I just stared at him with a fool’s courage.

He stiffened and then exhaled. “Tell me, and I’ll let you go. I mean, I’ll just tie you up. That way, I can have time to get away. I’ll let you live.”

“That’s probably what you told Phaedra, too,” I said.

“What do you want from me!” he screamed.

“You’re the one with the gun pointed at me,” I said.

He screwed up his face and lowered the gun a bit. “Let me get my money, and I’ll let you live,” he said. “I need a partner. You’re a smart man.”

“And you are a stupid man,” I said. “The money’s gone. We found the storage locker and Phaedra’s car.”

His eyes widened. “What the hell are you saying?” He let his elbow drop.

I drew the Colt.

“No!”

The room exploded and something tore into my left shoulder.

I lined up the sights, squeezed the smooth trigger action of the Python, felt the big gun leap in my hand, squeezed it again, and Townsend was instantly blown backward in a cloud of noise and smoke and blood. He collapsed heavily into a lamp, two large holes in his chest, a look of shock and disbelief in eyes that were already dead. The little automatic clattered harmlessly to the floor.

I holstered the Python and knelt before Julie. She was breathing very shallowly and her eyes followed me. The bluest eyes I ever saw. She had lost a lot of blood. Her skin was an ashen color. I started to rise to call for help, but she put her hands on my arms tightly. Tears were running down her face.

“Oh, David,” she whispered. “I’m a mess.”

My left shoulder was numb. My eardrums were ringing. And I was crying, too. I can’t say exactly why.
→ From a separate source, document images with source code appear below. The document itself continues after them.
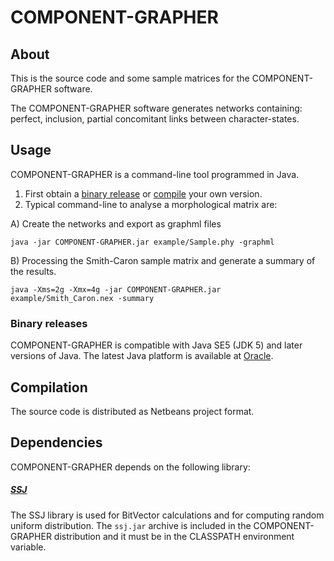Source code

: # COMPONENT-GRAPHER

## About

This is the source code and some sample matrices for the COMPONENT-GRAPHER software.

The COMPONENT-GRAPHER software generates networks containing: perfect, inclusion, partial concomitant links between character-states.

## Usage

COMPONENT-GRAPHER is a command-line tool programmed in Java. 

1. First obtain a [binary release](#binary-releases) or [compile](#Compilation) your own version.
2. Typical command-line to analyse a morphological matrix are:

A) Create the networks and export as graphml files 

```
java -jar COMPONENT-GRAPHER.jar example/Sample.phy -graphml
```

B) Processing the Smith-Caron sample matrix and generate a summary of the results.

```
java -Xms=2g -Xmx=4g -jar COMPONENT-GRAPHER.jar example/Smith_Caron.nex -summary
```

### Binary releases

COMPONENT-GRAPHER is compatible with Java SE5 (JDK 5) and later versions of Java. The latest
Java platform is available at
[Oracle](http://www.oracle.com/technetwork/java/javase/downloads/index.html).

## Compilation

The source code is distributed as  Netbeans project format. 

## Dependencies

COMPONENT-GRAPHER depends on the following library:

##### [SSJ](https://github.com/umontreal-simul/ssj)  
The SSJ library is used for BitVector calculations and for computing random uniform distribution.  The
`ssj.jar` archive is included in the COMPONENT-GRAPHER distribution 
and it must be in the CLASSPATH environment variable.


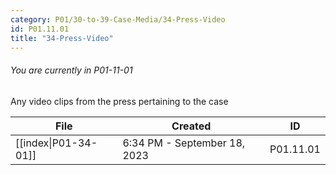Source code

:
 ```yaml
---
category: P01/30-to-39-Case-Media/34-Press-Video
id: P01.11.01
title: "34-Press-Video"
---
```

###### You are currently in P01-11-01

Any video clips from the press pertaining to the case

| File                                                                                                  | Created                      | ID        |
| ----------------------------------------------------------------------------------------------------- | ---------------------------- | --------- |
| [[index\|P01-34-01]] | 6:34 PM - September 18, 2023 | P01.11.01 |

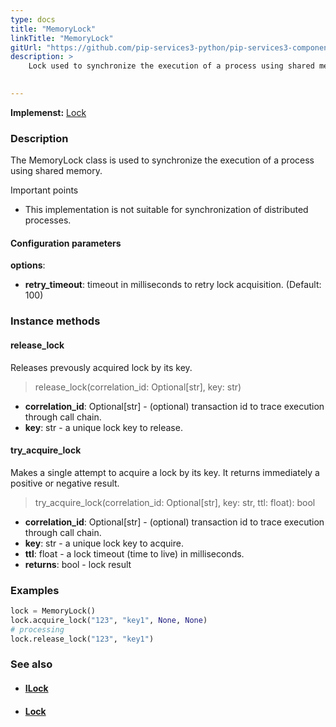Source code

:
 ```yaml
---
type: docs
title: "MemoryLock"
linkTitle: "MemoryLock"
gitUrl: "https://github.com/pip-services3-python/pip-services3-components-python"
description: >
    Lock used to synchronize the execution of a process using shared memory.

    
---
```


**Implemenst:** [Lock](../lock)

### Description

The MemoryLock class is used to synchronize the execution of a process using shared memory.

Important points

- This implementation is not suitable for synchronization of distributed processes.

#### Configuration parameters
**options**:
- **retry_timeout**: timeout in milliseconds to retry lock acquisition. (Default: 100)


### Instance methods

#### release_lock
Releases prevously acquired lock by its key.

> release_lock(correlation_id: Optional[str], key: str)

- **correlation_id**: Optional[str] - (optional) transaction id to trace execution through call chain.
- **key**: str - a unique lock key to release.


#### try_acquire_lock
Makes a single attempt to acquire a lock by its key.
It returns immediately a positive or negative result.

> try_acquire_lock(correlation_id: Optional[str], key: str, ttl: float): bool

- **correlation_id**: Optional[str] - (optional) transaction id to trace execution through call chain.
- **key**: str - a unique lock key to acquire.
- **ttl**: float - a lock timeout (time to live) in milliseconds.
- **returns**: bool - lock result

### Examples

```python
lock = MemoryLock()
lock.acquire_lock("123", "key1", None, None)
# processing
lock.release_lock("123", "key1")

```

### See also
- #### [ILock](../ilock)
- #### [Lock](../lock)
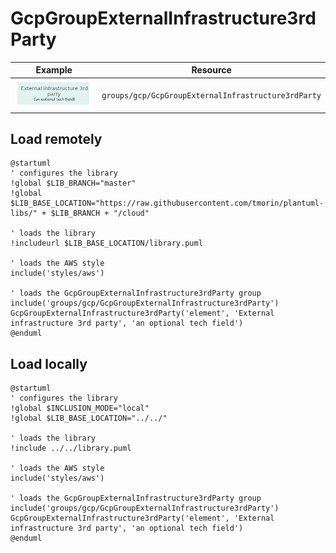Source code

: # GcpGroupExternalInfrastructure3rdParty
| Example | Resource |
| :-: | --- |
| ![GcpGroupExternalInfrastructure3rdParty group](GcpGroupExternalInfrastructure3rdParty.group.png) | `groups/gcp/GcpGroupExternalInfrastructure3rdParty` |
## Load remotely
```plantuml
@startuml
' configures the library
!global $LIB_BRANCH="master"
!global $LIB_BASE_LOCATION="https://raw.githubusercontent.com/tmorin/plantuml-libs/" + $LIB_BRANCH + "/cloud"

' loads the library
!includeurl $LIB_BASE_LOCATION/library.puml

' loads the AWS style
include('styles/aws')

' loads the GcpGroupExternalInfrastructure3rdParty group
include('groups/gcp/GcpGroupExternalInfrastructure3rdParty')
GcpGroupExternalInfrastructure3rdParty('element', 'External infrastructure 3rd party', 'an optional tech field')
@enduml
```
## Load locally
```plantuml
@startuml
' configures the library
!global $INCLUSION_MODE="local"
!global $LIB_BASE_LOCATION="../../"

' loads the library
!include ../../library.puml

' loads the AWS style
include('styles/aws')

' loads the GcpGroupExternalInfrastructure3rdParty group
include('groups/gcp/GcpGroupExternalInfrastructure3rdParty')
GcpGroupExternalInfrastructure3rdParty('element', 'External infrastructure 3rd party', 'an optional tech field')
@enduml
```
She pulled herself into me and I held her. “Cold, it’s so cold,” she said. “David, I’m so cold.”

Chapter Thirty-five

Lindsey and I are not beach people. She does not tan. I become bored too easily. But the gentle San Diego sun feels so good on my shoulder, on the nickel-sized scar just below my collarbone. We lie on a clean, little-used beach I know in the Sunset Cliffs neighborhood, our legs entangling. She is rereading Anna Karenina. I am halfway through John Keegan’s history of the way battles and war shaped America. It is a good book, and I can almost hold it in my left hand now without pain. The Pacific is the color of Lindsey’s eyes, and it is beginning to show the cold restlessness that warns summer is almost over.

The vastness of the ocean reminds me of that night in Sedona, of one of the last things I remembered before passing out. I was found by Deputy Taylor, who summoned help. They carried me out of the cabin to a waiting ambulance, in which I’d be driven to a clearing to meet a medevac helicopter. And the stars-my God, the stars. Billions and billions, uncountable, unimaginable. Pain and shock do strange things. I remember thinking of all the centuries and all the history those pinpoints of light represented. The suns of unimagined civilizations perhaps? Light that had originated when the Declaration of Independence was signed, that had been someone’s day and night when Caesar was subduing Gaul. I remember thinking how, back in college, Julie loved for me to drive her into the desert to see the stars. The next thing, I was lying in a hospital bed, groggy. Lindsey was holding my hand tightly, and Peralta was snoring softly in a chair at the foot of the bed.

The next day, Peralta told me what he thought I should know: Townsend was dead, of course. His DNA matched him to Phaedra Riding’s murder. The case was closed, “which is more than I can say for the Harquahala murders,” Peralta said ruefully. I would have to appear before a board of inquiry, but Peralta assured me it had been a “clean kill.” What a strange phrase. I had gone forty years without taking a human life. I wished I could have gone a lifetime.